Abandoning Gitflow and GitHub in favour of Gerrit
GitHub is the go-to place to host your open source projects, that much is well known. A lot of companies also use their paid plans to get the ecosystem around GitHub for their own code. Why would you want to use anything else? We took the decision to move away from GitHub and in the end we benefitted hugely!
We adopted Gitflow early on when we still used GitHub as our main hub for organization repositories. It served us well for a long time and as a developer (at the time) it was easy to use and didn’t add a lot of extra work to incorporate in the day-to-day coding.
Time passed and we started to adopt an agile development cycle, pushing new releases every week. All of the sudden we had more code reviews to work on, more time spent in QA and the time spent on actual coding was steadily decreasing.

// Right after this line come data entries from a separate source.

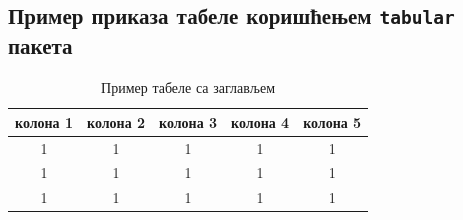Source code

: \subsection{Пример приказа табеле коришћењем \texttt{tabular} пакета}
\begin{table}[H]
\centering
\begin{tabular}{@{}ccccc@{}}    %
\toprule
колона 1 & колона 2 & колона 3 & колона 4 & колона 5 \\ \midrule\midrule
1 & 1 & 1 & 1 & 1 \\
1 & 1 & 1 & 1 & 1 \\
1 & 1 & 1 & 1 & 1 \\ \bottomrule
\end{tabular}
\caption{Пример табеле са заглављем}
\label{table:example1}
\end{table}
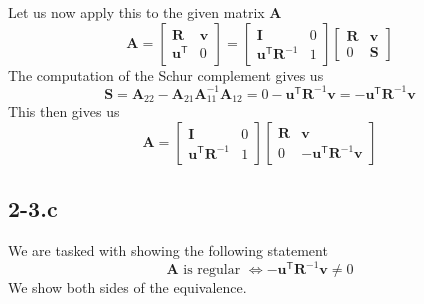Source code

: \documentclass{article}
\begin{document}
\noindent Let us now apply this to the given matrix $\mathbf{A}$
\begin{equation*}
    \mathbf{A} = 
    \begin{bmatrix}
    \mathbf{R} & \mathbf{v} \\
    \mathbf{u}^{\mathsf{T}} & 0
    \end{bmatrix} = 
    \begin{bmatrix}
        \mathbf{I} & 0 \\
        \mathbf{u}^{\mathsf{T}}\mathbf{R}^{-1} & 1
    \end{bmatrix}
    \begin{bmatrix}
        \mathbf{R} & \mathbf{v} \\
        0 & \mathbf{S}
    \end{bmatrix}
\end{equation*}
The computation of the Schur complement gives us
\begin{equation*}
    \mathbf{S} = \mathbf{A}_{22} - \mathbf{A}_{21}\mathbf{A}_{11}^{-1}\mathbf{A}_{12} = 0 - \mathbf{u}^{\mathsf{T}}\mathbf{R}^{-1}\mathbf{v} =  - \mathbf{u}^{\mathsf{T}}\mathbf{R}^{-1}\mathbf{v}
\end{equation*}
This then gives us 
\begin{equation*}
     \mathbf{A} = \begin{bmatrix}
        \mathbf{I} & 0 \\
        \mathbf{u}^{\mathsf{T}}\mathbf{R}^{-1} & 1
    \end{bmatrix}
    \begin{bmatrix}
        \mathbf{R} & \mathbf{v} \\
        0 &  - \mathbf{u}^{\mathsf{T}}\mathbf{R}^{-1}\mathbf{v}
    \end{bmatrix}
\end{equation*}
\subsection*{2-3.c}
We are tasked with showing the following statement
\begin{equation*}
    \mathbf{A} \text{ is regular } \Longleftrightarrow - \mathbf{u}^{\mathsf{T}}\mathbf{R}^{-1}\mathbf{v} \neq 0
\end{equation*}
We show both sides of the equivalence. 
\end{document}
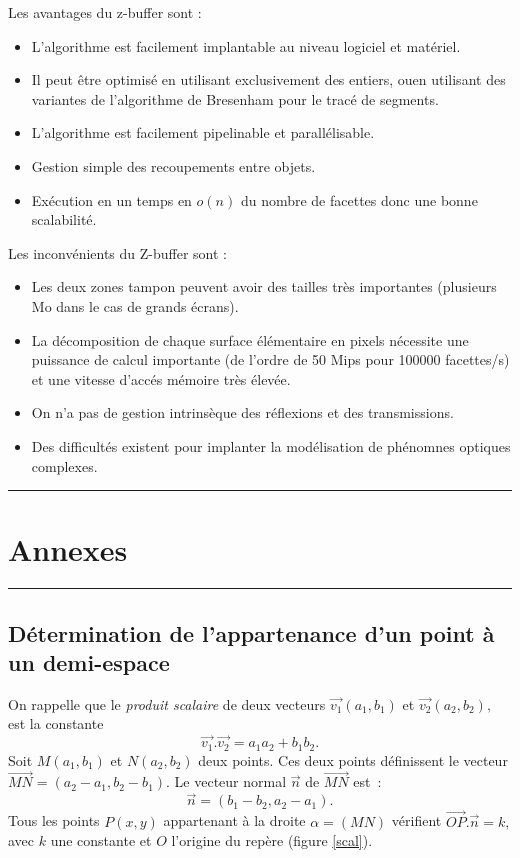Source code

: \documentclass[a4paper,11pt]{amsart}
\begin{document}
Les avantages du z-buffer sont :
\begin{itemize}
\item L'algorithme est facilement implantable au niveau logiciel et 
mat\'eriel.
\item Il peut \^etre 
optimis\'e en utilisant exclusivement des entiers, ouen utilisant des variantes 
de l'algorithme de Bresenham pour le trac\'e de segments.
\item L'algorithme est facilement pipelinable et parall\'elisable.
\item Gestion simple des recoupements entre objets.  
\item Ex\'ecution en un temps en $o(n)$ du nombre de facettes donc une bonne 
scalabilit\'e.
\end{itemize}

Les inconv\'enients du Z-buffer sont :
\begin{itemize}
\item  Les deux zones tampon peuvent avoir des 
tailles tr\`es importantes (plusieurs Mo dans le cas de grands \'ecrans). 
\item La d\'ecomposition de chaque surface \'el\'ementaire en pixels n\'ecessite une 
puissance de calcul importante (de l'ordre de 50 Mips pour 100000 
facettes/s) et une vitesse d'acc\'es m\'emoire tr\`es \'elev\'ee. 
\item  On n'a pas de gestion intrins\`eque des r\'eflexions et des 
transmissions.  
\item Des difficult\'es existent pour implanter la mod\'elisation de ph\'enomnes optiques complexes.  
\end{itemize}

\vfill\newpage\vspace{0.5cm}\hrule
\section{Annexes}
\hrule\vspace{0.5cm}
\subsection{D\'etermination de l'appartenance d'un point \`a un 
demi-espace}
On rappelle que le \emph{produit scalaire} de deux vecteurs 
$\overrightarrow{v_{1}}(a_{1},b_{1})$ et 
$\overrightarrow{v_{2}}(a_{2},b_{2}),$ est la constante   
$$\overrightarrow{v_{1}}.\overrightarrow{v_{2}}=a_{1}a_{2}+b_{1}b_{2}.$$
Soit $M(a_{1},b_{1})$ et $N(a_{2},b_{2})$ deux points.  Ces deux 
points d\'efinissent le vecteur 
$\overrightarrow{MN}=(a_{2}-a_{1},b_{2}-b_{1})$.  Le vecteur normal 
$\overrightarrow{n}$ de $\overrightarrow{MN}$ est~:
$$\overrightarrow{n}=(b_{1}-b_{2},a_{2}-a_{1}).$$ Tous les points 
$P(x,y)$ appartenant \`a la droite $\alpha =(MN)$ v\'erifient
$\overrightarrow{OP}. \overrightarrow{n} = k,$ avec 
$k$ une constante et $O$ l'origine du rep\`ere (figure \ref{scal}). 
\end{document}
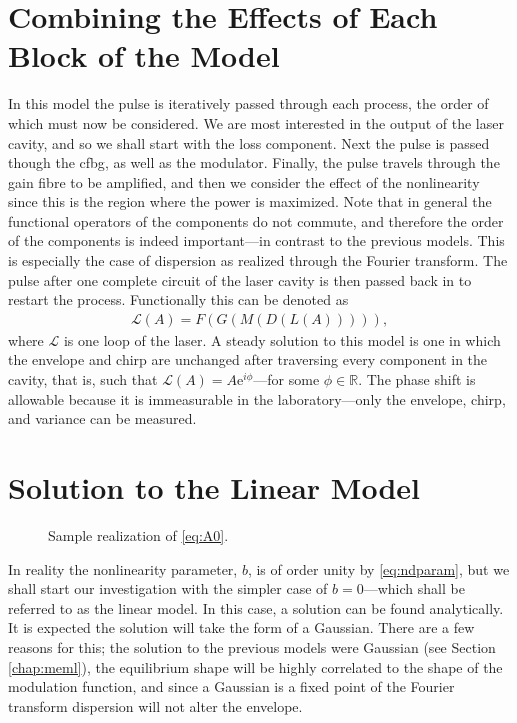 \section{Combining the Effects of Each Block of the Model}
\label{sec:effects}
In this model the pulse is iteratively passed through each process, the order of which must now be considered. We are most interested in the output of the laser cavity, and so we shall start with the loss component. Next the pulse is passed though the \gls{cfbg}, as well as the modulator. Finally, the pulse travels through the gain fibre to be amplified, and then we consider the effect of the nonlinearity since this is the region where the power is maximized. Note that in general the functional operators of the components do not commute, and therefore the order of the components is indeed important---in contrast to the previous models. This is especially the case of dispersion as realized through the Fourier transform. The pulse after one complete circuit of the laser cavity is then passed back in to restart the process. Functionally this can be denoted as
\begin{align}
	\mathcal{L}(A) = F(G(M(D(L(A))))),
\end{align}
where $\mathcal{L}$ is one loop of the laser. A steady solution to this model is one in which the envelope and chirp are unchanged after traversing every component in the cavity, that is, such that $\mathcal{L}(A) = A \textrm{e}^{i \phi}$---for some $\phi \in \mathbb{R}$. The phase shift is allowable because it is immeasurable in the laboratory---only the envelope, chirp, and variance can be measured.

\section{Solution to the Linear Model}
\label{sec:linear}
\begin{figure}[tbp]
\centering

\caption{Sample realization of \eqref{eq:A0}.}
\label{fig:samplegauss}
\end{figure}
In reality the nonlinearity parameter, $b$, is of order unity by \eqref{eq:ndparam}, but we shall start our investigation with the simpler case of $b = 0$---which shall be referred to as the linear model. In this case, a solution can be found analytically. It is expected the solution will take the form of a Gaussian. There are a few reasons for this; the solution to the previous models were Gaussian \cite{cutler, siegman, kuizenga1970a, martinez1984, martinez1985} (see Section \ref{chap:meml}), the equilibrium shape will be highly correlated to the shape of the modulation function, and since a Gaussian is a fixed point of the Fourier transform \cite{gradshteyn} dispersion will not alter the envelope. \\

At the time we had consultants working with us to speed up the development process resulting in even more time spent on code reviews for the senior developers. We found ourselves more and more frustrated with GitHub and their pull request setup. As soon as someone added changes to their pull request – either by rebasing in the new changes or making it as a new commit – you lost track of the comments in the code and viewing what had actually changed since the last update became really hard (almost impossible if the new push was rebased with the new changes). With some git-fu you could do a manual diff locally but doing this between multiple pull requests day out and day in added unnecessary stress on the code reviewers.
Surely there had to be a better alternative?

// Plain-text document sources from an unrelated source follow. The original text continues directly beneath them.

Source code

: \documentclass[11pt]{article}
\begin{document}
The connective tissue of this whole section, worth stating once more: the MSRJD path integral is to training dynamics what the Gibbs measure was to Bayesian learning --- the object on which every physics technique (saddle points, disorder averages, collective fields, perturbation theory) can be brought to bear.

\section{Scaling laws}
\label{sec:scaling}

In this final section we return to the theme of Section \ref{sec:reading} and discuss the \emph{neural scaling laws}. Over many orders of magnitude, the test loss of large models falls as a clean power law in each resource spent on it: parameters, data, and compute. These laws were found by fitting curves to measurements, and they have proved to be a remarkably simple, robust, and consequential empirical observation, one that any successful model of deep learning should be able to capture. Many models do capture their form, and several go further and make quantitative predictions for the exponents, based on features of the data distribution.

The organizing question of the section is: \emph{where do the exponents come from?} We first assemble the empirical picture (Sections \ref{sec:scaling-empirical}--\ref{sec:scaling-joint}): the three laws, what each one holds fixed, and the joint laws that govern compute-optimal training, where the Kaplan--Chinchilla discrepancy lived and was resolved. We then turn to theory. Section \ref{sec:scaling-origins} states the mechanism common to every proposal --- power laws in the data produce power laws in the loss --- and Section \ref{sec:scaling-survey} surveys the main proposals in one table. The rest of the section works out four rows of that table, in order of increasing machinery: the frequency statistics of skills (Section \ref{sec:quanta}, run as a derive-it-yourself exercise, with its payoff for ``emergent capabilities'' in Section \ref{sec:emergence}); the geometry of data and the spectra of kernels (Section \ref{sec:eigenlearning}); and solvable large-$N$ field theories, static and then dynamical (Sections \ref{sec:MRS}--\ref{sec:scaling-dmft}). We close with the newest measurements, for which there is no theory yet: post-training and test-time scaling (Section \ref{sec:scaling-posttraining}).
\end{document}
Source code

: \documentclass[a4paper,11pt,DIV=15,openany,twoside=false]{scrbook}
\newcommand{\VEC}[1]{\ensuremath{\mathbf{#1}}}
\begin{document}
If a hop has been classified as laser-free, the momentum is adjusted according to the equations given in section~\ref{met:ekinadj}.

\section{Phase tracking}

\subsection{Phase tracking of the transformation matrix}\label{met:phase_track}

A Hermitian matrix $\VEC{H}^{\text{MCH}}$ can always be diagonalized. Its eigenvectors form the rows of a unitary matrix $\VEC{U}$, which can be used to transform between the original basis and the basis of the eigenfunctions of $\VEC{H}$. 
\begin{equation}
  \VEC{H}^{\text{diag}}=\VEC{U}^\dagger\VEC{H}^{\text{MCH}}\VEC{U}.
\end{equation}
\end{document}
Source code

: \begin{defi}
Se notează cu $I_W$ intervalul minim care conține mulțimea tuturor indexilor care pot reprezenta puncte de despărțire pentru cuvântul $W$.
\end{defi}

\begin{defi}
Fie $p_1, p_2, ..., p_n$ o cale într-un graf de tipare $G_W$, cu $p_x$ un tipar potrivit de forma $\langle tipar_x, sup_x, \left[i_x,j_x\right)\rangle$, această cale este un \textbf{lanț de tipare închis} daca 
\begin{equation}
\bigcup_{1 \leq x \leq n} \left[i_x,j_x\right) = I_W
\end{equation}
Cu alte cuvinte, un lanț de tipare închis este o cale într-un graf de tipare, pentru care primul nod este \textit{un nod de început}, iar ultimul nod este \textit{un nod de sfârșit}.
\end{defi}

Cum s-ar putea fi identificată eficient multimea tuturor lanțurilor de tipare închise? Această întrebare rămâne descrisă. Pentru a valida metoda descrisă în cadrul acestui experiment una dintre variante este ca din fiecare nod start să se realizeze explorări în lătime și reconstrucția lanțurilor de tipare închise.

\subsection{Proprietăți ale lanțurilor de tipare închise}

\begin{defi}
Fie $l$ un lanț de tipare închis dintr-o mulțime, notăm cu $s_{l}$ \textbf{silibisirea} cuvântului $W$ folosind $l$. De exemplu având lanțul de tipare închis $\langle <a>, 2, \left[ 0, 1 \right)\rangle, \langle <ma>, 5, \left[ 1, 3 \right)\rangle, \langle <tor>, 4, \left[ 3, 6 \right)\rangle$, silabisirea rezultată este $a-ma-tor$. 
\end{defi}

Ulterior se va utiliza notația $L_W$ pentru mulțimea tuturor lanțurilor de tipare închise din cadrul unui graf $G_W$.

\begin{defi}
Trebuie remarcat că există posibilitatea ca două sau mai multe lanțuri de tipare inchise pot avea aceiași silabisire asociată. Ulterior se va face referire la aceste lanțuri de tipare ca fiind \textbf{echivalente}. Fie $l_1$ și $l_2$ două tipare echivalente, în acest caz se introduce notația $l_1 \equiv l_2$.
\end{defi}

There’d been a lot of noise around a tool called Gerrit and how it made code reviewing easier and more efficient. With the rise of docker it was easy to set up and get a test-server up and running.
At first it was overwhelming. The interface was clunky and configuring the service was complex. Coming from GitHub it seemed to miss a lot of the niceness we were used to, mainly due to the simplified UI. It wasn’t obvious initially to see any real benefits. Project setups and overall maintaining was well documented but the flexibility of Gerrit comes with the cost of complexity.
Setting up permissions (ACL) for projects that could inherit left and right was not easy and caused a lot of lockouts at times when playing with it locally. Luckily we decided to push forward, forcing us to at least get a few of our main git repositories up and fully use Gerrit for them to evaluate. This is when we started to see the benefits gerrit brought to the table.
While GitHub supports multiple commits in one pull request, Gerrit does not. The fundamentals of Gerrit is closer to the git request-pull way of thinking (the built in way to create “pull requests” within git – not to be confused with GitHub pull requests). One code change, (be it a feature or a bugfix, ) is one commit. Once you’ve created your commit and it’s ready for review you simply push it to a special git reference on the Gerrit server: git push gerrit feature/x:refs/for/master. The commit needs to be tagged with a Change-Id which can be automatically generated with a commit-hook.
Success! You’ve just created your first Gerrit code review. The process might seem more complex initially but think of it like this: If you add a new member to your team, they would have to fork the repositories on GitHub, clone them locally, make the changes, push to their own fork and then create the pull request. With Gerrit, you could clone the main repository, do your change and then push it directly to the same remote as you cloned it from.
It’s now time for the reviewers to step in. They will be presented with a simple list of open/available code reviews still not merged. The list will show for all available projects (git repositories) which gives you a nice unified view where you can start your day. By default Gerrit will be setup to require a score for each review, ranging from -2 to +2 (where 0 is the default).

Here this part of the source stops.